For all the competitors, being able to work under stress was key.

"In these competitions, stress is a huge factor," said Lopez. "People under stress will begin to break down."

The key, said Lopez, is to work through that stress by determining what to focus on.

"A lot of times people under stress will just act because of the stress factor, because somebody is yelling in the background," he said. "You have to take a deep breath, think about what you're doing and then make a decision."

And Calvi agreed, adding that many elements at each event such as simulated artillery or people yelling was a way to up the stress factor.
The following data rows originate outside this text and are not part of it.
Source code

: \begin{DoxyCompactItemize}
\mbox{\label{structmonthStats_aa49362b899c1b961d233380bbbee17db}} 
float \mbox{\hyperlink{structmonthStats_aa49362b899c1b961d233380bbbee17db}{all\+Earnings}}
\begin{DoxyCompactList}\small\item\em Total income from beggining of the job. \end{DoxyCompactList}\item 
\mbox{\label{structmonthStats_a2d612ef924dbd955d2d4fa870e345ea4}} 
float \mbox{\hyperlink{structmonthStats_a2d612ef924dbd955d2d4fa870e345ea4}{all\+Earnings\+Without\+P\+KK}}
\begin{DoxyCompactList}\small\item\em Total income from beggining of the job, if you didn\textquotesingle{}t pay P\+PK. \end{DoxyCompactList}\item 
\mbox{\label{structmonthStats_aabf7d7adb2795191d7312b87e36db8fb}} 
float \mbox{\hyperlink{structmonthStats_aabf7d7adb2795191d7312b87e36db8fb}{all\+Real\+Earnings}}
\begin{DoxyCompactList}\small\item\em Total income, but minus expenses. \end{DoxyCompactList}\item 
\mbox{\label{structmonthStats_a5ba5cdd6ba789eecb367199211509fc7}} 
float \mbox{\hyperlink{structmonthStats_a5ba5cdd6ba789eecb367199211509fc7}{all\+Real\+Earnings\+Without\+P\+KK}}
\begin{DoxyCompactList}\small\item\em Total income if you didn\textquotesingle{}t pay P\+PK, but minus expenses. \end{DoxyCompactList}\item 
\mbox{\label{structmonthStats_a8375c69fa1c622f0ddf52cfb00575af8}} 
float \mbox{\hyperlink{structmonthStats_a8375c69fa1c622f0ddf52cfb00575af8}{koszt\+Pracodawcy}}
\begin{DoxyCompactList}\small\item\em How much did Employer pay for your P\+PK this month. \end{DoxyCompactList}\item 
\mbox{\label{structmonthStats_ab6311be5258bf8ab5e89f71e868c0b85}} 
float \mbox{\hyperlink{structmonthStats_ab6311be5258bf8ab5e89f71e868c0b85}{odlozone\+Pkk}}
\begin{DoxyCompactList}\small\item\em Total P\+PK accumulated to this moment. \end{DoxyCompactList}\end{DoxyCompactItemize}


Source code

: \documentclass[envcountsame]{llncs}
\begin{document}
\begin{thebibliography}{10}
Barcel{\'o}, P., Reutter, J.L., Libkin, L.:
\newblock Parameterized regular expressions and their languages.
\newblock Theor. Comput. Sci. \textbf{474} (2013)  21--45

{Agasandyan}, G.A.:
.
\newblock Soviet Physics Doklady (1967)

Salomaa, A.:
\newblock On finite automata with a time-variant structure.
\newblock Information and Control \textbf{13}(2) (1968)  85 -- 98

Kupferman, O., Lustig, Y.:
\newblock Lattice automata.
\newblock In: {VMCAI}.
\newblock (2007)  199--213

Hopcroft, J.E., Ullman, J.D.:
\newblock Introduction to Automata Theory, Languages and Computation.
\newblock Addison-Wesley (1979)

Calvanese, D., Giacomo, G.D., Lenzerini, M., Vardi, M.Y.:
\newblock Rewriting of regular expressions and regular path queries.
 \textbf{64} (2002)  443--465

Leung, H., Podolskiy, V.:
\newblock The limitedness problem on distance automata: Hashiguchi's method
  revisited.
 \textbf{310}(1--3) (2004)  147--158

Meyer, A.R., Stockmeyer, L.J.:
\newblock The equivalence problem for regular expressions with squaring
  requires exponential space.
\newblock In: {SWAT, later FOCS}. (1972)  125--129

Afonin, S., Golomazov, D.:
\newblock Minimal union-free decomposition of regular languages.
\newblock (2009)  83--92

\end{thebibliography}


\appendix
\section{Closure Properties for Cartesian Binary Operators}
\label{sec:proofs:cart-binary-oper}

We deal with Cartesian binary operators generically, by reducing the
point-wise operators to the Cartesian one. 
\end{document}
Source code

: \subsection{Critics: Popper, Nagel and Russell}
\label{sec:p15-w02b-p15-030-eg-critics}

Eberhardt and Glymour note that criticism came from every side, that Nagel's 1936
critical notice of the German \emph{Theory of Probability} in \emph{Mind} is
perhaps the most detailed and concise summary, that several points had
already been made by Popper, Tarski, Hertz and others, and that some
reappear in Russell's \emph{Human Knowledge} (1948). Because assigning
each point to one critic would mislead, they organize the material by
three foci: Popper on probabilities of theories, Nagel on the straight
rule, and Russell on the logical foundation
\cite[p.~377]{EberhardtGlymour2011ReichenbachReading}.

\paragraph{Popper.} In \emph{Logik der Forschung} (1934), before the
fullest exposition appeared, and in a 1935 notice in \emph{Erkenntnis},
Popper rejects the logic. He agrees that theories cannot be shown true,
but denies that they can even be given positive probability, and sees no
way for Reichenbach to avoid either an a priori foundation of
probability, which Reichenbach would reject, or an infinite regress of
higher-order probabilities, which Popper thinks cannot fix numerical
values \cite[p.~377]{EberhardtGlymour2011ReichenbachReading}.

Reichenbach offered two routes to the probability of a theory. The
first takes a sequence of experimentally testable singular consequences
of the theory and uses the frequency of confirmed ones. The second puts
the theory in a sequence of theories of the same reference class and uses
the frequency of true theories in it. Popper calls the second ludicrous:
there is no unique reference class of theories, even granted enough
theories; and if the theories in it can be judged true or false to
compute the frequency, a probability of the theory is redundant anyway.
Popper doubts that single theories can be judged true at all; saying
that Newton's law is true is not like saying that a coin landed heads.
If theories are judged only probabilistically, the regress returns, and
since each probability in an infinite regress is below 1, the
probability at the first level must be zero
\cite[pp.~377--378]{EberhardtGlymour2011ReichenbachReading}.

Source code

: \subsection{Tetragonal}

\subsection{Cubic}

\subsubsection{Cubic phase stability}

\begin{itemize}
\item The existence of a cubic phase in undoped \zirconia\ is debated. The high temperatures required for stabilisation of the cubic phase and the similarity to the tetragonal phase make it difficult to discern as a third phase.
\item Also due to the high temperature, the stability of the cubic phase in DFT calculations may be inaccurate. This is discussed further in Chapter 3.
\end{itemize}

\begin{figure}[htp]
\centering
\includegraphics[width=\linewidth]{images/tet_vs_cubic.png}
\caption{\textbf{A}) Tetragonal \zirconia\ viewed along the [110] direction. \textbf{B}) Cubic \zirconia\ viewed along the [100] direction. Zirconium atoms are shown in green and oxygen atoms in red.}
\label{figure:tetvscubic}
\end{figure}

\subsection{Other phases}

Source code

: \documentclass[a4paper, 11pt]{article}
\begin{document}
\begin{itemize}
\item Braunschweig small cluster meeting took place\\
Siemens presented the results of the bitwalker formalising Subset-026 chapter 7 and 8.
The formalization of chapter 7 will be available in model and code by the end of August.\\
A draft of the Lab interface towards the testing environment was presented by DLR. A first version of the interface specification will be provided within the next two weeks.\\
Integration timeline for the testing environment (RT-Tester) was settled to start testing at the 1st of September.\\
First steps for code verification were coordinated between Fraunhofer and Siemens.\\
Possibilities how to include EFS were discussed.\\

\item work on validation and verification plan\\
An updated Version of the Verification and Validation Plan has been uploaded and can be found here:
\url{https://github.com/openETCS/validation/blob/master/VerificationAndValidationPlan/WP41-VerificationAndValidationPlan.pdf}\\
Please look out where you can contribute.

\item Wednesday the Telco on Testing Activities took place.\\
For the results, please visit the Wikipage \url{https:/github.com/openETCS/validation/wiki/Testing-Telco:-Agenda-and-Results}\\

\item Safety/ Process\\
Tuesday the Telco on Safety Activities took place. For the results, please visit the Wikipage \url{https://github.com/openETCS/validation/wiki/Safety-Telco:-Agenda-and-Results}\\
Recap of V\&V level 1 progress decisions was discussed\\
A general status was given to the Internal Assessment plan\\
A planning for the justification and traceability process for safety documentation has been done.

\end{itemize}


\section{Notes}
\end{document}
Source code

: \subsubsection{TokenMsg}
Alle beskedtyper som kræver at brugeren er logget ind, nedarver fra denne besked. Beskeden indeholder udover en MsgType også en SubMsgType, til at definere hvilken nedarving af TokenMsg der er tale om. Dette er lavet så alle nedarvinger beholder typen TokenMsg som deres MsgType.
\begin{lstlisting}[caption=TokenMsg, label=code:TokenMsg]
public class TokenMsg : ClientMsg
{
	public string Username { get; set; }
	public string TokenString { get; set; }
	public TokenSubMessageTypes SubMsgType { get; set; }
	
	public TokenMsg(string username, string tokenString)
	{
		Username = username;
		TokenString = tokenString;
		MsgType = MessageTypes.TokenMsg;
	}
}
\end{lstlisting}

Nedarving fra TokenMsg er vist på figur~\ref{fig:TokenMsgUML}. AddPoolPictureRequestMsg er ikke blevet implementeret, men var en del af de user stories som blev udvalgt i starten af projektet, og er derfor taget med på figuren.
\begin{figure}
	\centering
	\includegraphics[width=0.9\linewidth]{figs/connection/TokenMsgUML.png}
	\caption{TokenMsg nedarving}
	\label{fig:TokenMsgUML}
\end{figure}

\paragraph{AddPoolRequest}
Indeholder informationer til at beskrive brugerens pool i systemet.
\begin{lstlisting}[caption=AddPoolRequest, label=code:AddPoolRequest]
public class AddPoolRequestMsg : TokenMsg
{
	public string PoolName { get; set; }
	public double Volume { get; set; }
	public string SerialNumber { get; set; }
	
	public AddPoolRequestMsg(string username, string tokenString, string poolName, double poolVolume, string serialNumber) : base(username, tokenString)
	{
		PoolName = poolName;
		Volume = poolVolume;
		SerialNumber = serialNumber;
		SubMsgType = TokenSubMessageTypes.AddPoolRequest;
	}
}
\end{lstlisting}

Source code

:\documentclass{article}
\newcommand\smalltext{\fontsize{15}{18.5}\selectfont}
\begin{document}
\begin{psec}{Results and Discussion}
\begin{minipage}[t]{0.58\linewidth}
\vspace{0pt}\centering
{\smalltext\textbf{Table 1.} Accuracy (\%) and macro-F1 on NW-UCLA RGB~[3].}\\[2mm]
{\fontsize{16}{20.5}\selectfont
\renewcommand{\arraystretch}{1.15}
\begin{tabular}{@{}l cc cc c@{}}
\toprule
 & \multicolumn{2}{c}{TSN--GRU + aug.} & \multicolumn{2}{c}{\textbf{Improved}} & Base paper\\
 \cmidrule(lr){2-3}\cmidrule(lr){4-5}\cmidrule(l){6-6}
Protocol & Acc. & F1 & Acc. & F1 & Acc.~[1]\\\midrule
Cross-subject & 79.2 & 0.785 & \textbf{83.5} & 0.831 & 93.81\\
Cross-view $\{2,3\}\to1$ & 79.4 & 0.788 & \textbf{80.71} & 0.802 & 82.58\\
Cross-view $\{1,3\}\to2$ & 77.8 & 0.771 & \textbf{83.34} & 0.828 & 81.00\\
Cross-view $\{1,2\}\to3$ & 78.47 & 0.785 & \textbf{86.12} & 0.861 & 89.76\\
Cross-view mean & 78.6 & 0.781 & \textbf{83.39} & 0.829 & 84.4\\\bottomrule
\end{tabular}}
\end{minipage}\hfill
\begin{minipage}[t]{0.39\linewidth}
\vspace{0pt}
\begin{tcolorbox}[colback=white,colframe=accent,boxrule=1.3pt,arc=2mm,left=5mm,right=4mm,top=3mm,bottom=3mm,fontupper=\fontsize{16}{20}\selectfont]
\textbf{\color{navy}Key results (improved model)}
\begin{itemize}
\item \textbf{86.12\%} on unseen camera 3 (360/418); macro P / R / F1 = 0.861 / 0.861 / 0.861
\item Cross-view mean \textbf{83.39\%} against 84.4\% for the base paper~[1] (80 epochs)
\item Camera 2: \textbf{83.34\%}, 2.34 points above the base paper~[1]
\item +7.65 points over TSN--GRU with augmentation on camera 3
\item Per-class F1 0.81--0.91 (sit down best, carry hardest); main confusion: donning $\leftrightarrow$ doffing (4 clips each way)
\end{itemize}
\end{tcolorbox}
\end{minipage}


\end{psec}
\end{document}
"Going from event to event there was always loud noises or people firing weapons or artillery or sim grenades, but the whole point is to focus and that's what I did," said Calvi. "I just focused on the mission and all of that was just background noise and I was just really focused on getting the mission done."

Calvi added that some of the responses during the scenarios may have been outside of his experiences, but the elements behind the scenario pushed him forward.

"The stress behind it and that motivation to push yourself hard because you're traveling a lot and carrying a lot, that was realistic," he said. "For the competition itself, that did a great job."

The competition also allowed Calvi to further assess his abilities and add items he could pass on to Soldiers in his unit.

"This has shown me all my weaknesses, all my strengths and I can use that to train Soldiers from now on, motivate them and just show them that anyone can get this far and further through dedication and hard work," he said.

And that is the point of the competition, said Lopez, adding that it also built a further sense of being part of a team.

"We're competing against each other but in the end we're all brothers in arms," he said. "At the end of the day I can go back to the barracks and talk to them like they're my brothers. It's one team, one fight in the end."